To complement such colonial wares, Stephen and Carol Huber, the nation’s top girlhood embroidery dealers, will feature eighteenth- and nineteenth-century pieces worked by young girls. For the show, they have silk embroidery pictures ranging in price from $5,000 to $75,000. Traditionally, the subjects are allegorical, historical and mythical and their lead piece is one showing Hector and Paris with twenty-one other figures in vibrant reds, yellows and blues. Of an unusually large size, this was originally intended to hang over a mantel or sideboard, according to Ms Huber. “Our sales have doubled due to the fact that more people are taking the time to learn about this speciality,” she says.
Folk art is still a major component in the show, although the fashion for this area is waning.
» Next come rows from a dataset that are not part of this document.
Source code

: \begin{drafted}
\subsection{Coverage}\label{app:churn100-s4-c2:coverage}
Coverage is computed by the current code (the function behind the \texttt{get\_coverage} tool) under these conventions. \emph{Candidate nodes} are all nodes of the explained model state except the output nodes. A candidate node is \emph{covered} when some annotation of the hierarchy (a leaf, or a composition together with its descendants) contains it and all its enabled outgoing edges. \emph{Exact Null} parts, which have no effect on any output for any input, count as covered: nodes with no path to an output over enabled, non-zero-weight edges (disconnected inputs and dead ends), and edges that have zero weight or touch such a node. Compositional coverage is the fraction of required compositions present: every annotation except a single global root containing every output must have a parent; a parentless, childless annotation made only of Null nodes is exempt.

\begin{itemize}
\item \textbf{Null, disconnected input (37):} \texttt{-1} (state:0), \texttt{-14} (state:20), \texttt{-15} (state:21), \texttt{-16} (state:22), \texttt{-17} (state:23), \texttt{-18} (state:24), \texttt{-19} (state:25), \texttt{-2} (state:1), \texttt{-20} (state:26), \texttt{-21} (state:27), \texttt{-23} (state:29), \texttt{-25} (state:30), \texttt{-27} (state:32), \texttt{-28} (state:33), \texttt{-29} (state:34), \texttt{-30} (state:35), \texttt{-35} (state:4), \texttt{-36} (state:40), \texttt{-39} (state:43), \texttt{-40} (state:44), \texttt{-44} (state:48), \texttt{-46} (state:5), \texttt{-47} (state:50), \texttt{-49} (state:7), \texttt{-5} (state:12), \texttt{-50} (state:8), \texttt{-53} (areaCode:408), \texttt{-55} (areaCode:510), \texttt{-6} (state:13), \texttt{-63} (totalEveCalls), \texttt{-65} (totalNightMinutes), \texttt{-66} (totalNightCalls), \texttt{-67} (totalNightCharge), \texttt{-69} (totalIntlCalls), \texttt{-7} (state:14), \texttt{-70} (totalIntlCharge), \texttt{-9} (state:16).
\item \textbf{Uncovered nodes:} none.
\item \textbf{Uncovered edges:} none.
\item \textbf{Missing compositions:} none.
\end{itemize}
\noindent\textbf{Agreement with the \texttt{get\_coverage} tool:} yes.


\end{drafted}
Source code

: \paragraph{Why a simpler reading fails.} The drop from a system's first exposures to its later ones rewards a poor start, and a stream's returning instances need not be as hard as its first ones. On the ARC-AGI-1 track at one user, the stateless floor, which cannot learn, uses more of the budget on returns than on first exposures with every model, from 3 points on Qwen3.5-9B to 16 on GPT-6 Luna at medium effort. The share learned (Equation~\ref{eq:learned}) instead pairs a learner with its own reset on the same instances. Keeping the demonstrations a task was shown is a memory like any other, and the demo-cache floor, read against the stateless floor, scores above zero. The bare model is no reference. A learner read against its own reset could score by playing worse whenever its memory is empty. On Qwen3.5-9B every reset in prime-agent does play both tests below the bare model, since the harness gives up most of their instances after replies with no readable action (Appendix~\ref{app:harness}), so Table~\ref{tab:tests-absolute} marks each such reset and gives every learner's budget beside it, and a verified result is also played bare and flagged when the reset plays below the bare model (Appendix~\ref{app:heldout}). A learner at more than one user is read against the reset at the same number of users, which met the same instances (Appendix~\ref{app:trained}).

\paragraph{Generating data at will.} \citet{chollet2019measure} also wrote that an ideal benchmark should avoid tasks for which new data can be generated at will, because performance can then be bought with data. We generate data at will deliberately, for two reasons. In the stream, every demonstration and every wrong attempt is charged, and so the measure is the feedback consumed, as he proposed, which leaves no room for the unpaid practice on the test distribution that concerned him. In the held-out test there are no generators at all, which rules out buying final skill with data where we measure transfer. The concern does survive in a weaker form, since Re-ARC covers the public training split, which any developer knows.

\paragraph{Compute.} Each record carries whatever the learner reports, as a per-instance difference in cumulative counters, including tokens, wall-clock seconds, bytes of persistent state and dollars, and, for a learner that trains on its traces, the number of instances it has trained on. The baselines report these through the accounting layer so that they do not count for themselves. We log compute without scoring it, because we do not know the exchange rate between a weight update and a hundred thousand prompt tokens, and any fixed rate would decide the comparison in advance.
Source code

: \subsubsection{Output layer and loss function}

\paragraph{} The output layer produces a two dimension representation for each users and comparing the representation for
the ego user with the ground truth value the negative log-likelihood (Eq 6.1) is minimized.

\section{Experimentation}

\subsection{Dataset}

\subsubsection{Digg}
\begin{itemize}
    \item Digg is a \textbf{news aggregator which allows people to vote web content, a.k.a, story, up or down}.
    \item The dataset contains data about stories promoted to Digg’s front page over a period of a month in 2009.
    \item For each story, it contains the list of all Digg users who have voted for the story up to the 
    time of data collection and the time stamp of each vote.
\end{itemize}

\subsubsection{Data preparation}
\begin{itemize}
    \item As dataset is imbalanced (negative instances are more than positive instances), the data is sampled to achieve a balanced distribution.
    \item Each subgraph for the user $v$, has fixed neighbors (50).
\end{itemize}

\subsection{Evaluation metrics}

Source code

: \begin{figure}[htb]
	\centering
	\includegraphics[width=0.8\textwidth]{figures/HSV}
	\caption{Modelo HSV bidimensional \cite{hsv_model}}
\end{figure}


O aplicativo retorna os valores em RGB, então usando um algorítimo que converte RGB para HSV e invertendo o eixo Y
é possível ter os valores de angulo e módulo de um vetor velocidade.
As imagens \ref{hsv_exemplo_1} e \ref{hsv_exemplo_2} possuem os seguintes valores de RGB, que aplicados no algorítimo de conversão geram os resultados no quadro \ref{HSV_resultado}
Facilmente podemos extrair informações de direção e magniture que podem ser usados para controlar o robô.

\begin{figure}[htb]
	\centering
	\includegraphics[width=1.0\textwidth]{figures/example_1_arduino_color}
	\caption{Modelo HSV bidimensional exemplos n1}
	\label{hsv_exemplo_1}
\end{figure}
One sign of decreasing enthusiasm for quilts is the closing this year of Kate and Joel Kopp’s American Hurrah, the city’s pioneering gallery. Instead this couple now deal privately and participate in shows such as the Winter Antiques Fair. Other folk art dealers here are Fred Giampetro, the Pollacks of Chicago and Olde New Hope.
New York’s Giampetro is taking a life-size carving of an Indian, priced just under $100,000, and a draped, female ship’s figurehead from 1850 at $75,000. The biggest change Mr Giampetro has witnessed in recent years has not so much to do with stock and prices, but with buyers and taste. Eight years ago, a collector might buy the entire booth, while interior decorators barely looked at his pieces. He now reports that 50% of his sales are to decorators.
Native American art is another pivotal player at the fair, with five Native American dealers showing clothing, baskets and other objects. Santa Fe dealer Joshua Baer, who trades in Navaho blankets commanding five figure prices, will be selling a group of fossilised walrus ivory figures for $180,000 and Navaho-carved healing dolls for $18,000. Mr Baer is promoting what could become the next fashionable table-top accessory: celts. Last year collectors snapped up the blade-edge, carved stones. His centrepiece is an English neolithic celt for $32,000.
But it is not only indigenous wares and colonial items that fill the booths. Rare, 1920s neo-Classical furniture by Swedish designer Carl Malpsten will be shown by Barry Friedman. “These furnishings feel like French 1940s,” says Mr Friedman, but they are considerably lower in price than their French counterparts—$30,000 each—and it is hoped that these prices will entice clients. Complementing Malpsten’s characteristic burled wood, bronze-footed furniture with its Greco-Roman inspired motifs, will be Swedish rugs, priced from $10,000-20,000, drawings by Bernard Boutet de Monvel and paintings by Tamara de Lempicka.
London dealers Richard Green and Peter Nahum will be showing nineteenth-century European paintings, a staple of many a Park Avenue apartment, while Peter Tillou will be bringing early Western paintings as well as Old Masters. The Duke Street dealer, who also shows in New York, will feature Sebastian Vrancx’s “View of a Flemish town with a market representing Earth from the four elements” for $950,000.
What makes dealers such as Florian Papp, with ninety-eight years of expertise and a secure position on Madison Avenue, suddenly decide to participate? “Advertising does not always pull people into our gallery,” explains Mindy Papp, who sees the show as a more effective way to reach a wider audience. Her booth will contain a Chippendale rococo gilt mirror from around 1760, a full rendition of S and C scrolls, for $125,000, as well as a massive Regency gilt armchair from 1810 with a heavy infusion of Empire details at $55,000.
Finally, this year’s show will mount a tribute to the late designer, Mark Hampton, in the form of an exhibition of his watercolours. Painted for friends and clients, who numbered Brooke Astor, Bill and Ann Basse, the watercolours depict interiors, architecture and gardens. This presentation is intended to secure the continued success of his firm which is now in the hands of his widow and daughter.